# Darby Creek Metro Parks quarry



## sbreech (Jun 6, 2010)

Crappie are HOT at this place! 3 hours, 96 crappie, 14 LM bass, and 4 bluegill later, my family and I were finally ready to come home and relax!  Most of the crappie were between 7-10 inches, but we did manage 27 over 10 inches (keepers if we didn't catch and release, with the biggest one today at 14 inches. We were all fishing ultralight, so the fun was on.

Family, sun, and fishing! It couldn't get any better than today!


----------



## zztrent (Jul 13, 2009)

sbreech said:


> Crappie are HOT at this place! 3 hours, 96 crappie, 14 LM bass, and 4 bluegill later, my family and I were finally ready to come home and relax!  Most of the crappie were between 7-10 inches, but we did manage 27 over 10 inches (keepers if we didn't catch and release, with the biggest one today at 14 inches.
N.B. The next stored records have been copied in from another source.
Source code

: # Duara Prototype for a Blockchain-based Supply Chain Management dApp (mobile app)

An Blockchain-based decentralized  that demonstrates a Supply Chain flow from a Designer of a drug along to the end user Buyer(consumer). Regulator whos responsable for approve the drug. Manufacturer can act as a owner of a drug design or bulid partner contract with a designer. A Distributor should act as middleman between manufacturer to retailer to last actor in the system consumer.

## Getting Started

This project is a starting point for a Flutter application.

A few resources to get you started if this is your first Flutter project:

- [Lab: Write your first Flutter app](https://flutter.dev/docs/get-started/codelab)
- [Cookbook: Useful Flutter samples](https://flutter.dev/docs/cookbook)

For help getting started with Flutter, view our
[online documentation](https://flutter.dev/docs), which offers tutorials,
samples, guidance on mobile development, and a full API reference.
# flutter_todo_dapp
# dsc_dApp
We were all fishing ultralight, so the fun was on.
> 
> Family, sun, and fishing! It couldn't get any better than today!


Sounds like fun! What setup were you using? And where is that at? I just moved up here i was thinking about hitting Darby though.


----------



## sbreech (Jun 6, 2010)

Bass minnows under a bobber. Almost every cast yielded a fish.  The place is right on S.R. 62 in Harrisburg. Pretty nice facility with about a mile or so walking trails. Also has direct walk-in access to Darby Creek.


----------



## twistertail (Apr 10, 2004)

Glad to see a good report from that place. I live just down the rd and went over last year a few times when it first opened but did not fish. Thanks for the report.


----------



## richard78 (Mar 28, 2011)

sounds like fun, Having trouble locating on google maps the park your talking about. what side of town are we talking about.


----------



## twistertail (Apr 10, 2004)

If you take 62 south from 71 about 1.5 miles its on the left or east side of the rd. The entrance is across from a used car lot. If you are looking on google it would be the frist place you can turn left after you cross over Darby Creek. There is a road that goes back to a parking lot between 2 lakes.


----------



## Live2Fish (Apr 7, 2004)

http://www.metroparks.net/ParksBattelleDarbyCreek.aspx


----------



## MJP (May 10, 2011)

It's a great spot, one of my new favorites. Still biting this evening. Crappies, sm bass, and some catfish. Only took home 3 keepers but still caught a lot and had a blast.


----------



## Big Joshy (Apr 26, 2004)

In the words of don henley "you call some place paradise, kiss it goodbye!"


----------



## BassBlaster (Jun 8, 2006)

Big Joshy said:


> In the words of don henley "you call some place paradise, kiss it goodbye!"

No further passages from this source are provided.